▶ Supplied material
______

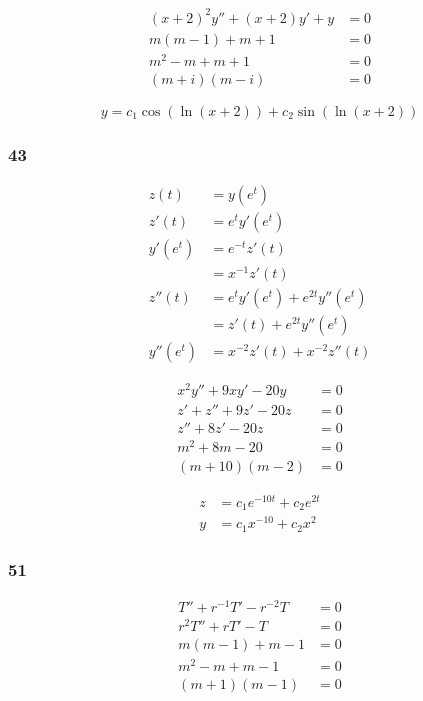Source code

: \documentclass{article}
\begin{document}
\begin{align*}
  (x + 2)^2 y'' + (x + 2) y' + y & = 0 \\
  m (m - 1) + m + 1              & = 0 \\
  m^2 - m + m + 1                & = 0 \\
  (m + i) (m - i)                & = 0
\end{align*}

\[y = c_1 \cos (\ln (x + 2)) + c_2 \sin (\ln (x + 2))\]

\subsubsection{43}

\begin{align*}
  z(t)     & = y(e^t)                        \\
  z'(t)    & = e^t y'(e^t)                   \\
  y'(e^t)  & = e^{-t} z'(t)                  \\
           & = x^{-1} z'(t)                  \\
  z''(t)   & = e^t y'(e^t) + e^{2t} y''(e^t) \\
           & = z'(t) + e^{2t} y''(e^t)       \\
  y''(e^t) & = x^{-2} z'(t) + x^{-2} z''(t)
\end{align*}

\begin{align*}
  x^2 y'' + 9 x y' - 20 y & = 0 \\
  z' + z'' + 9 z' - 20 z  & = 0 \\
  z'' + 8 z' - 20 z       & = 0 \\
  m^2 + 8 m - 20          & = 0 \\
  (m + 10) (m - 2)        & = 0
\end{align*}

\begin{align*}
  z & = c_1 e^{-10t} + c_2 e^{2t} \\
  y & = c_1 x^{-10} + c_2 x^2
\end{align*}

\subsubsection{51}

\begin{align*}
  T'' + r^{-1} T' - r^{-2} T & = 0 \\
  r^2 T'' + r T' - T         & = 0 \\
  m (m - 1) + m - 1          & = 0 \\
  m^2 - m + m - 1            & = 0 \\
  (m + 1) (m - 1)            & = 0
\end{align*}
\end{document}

______

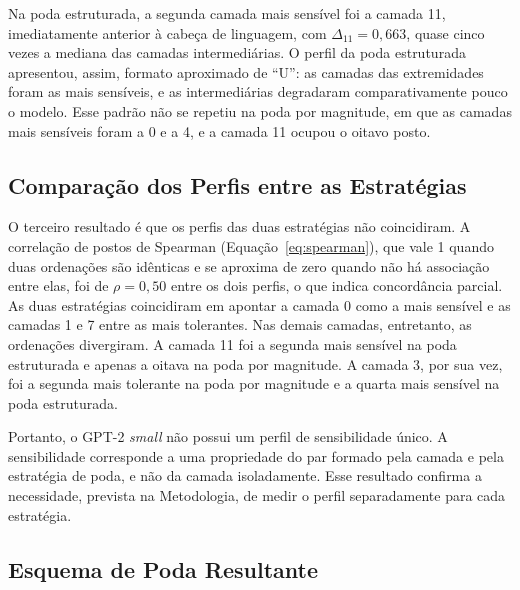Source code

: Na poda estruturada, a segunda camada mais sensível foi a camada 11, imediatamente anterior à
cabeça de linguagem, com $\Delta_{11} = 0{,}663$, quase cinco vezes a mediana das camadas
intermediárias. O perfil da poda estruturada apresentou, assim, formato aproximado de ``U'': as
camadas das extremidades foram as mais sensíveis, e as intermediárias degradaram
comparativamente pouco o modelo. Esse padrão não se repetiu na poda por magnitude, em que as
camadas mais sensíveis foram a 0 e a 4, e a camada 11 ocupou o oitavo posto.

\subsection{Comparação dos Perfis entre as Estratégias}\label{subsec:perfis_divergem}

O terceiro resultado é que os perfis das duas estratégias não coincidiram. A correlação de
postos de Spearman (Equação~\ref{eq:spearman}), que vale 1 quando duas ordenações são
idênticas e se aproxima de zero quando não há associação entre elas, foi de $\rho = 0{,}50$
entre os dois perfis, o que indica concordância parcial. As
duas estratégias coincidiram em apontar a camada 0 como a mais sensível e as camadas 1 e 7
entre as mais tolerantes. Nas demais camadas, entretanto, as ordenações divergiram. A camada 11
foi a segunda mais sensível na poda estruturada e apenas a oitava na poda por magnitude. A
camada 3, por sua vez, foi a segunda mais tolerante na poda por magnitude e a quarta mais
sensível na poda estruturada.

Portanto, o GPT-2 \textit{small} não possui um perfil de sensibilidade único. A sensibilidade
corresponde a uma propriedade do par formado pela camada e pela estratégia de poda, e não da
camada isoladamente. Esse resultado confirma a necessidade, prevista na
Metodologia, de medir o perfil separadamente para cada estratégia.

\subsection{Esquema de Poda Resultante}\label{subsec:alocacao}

______

▶ How to complete this task
Transcribe the lines above between the line holding "(m + 10) (m - 2)" and the line holding "m (m - 1) + m - 1", inclusive, exactly as they stand and with nothing added.

▶ Reply to the exercise
  (m + 10) (m - 2)        & = 0
\end{align*}

\begin{align*}
  z & = c_1 e^{-10t} + c_2 e^{2t} \\
  y & = c_1 x^{-10} + c_2 x^2
\end{align*}

\subsubsection{51}

\begin{align*}
  T'' + r^{-1} T' - r^{-2} T & = 0 \\
  r^2 T'' + r T' - T         & = 0 \\
  m (m - 1) + m - 1          & = 0 \\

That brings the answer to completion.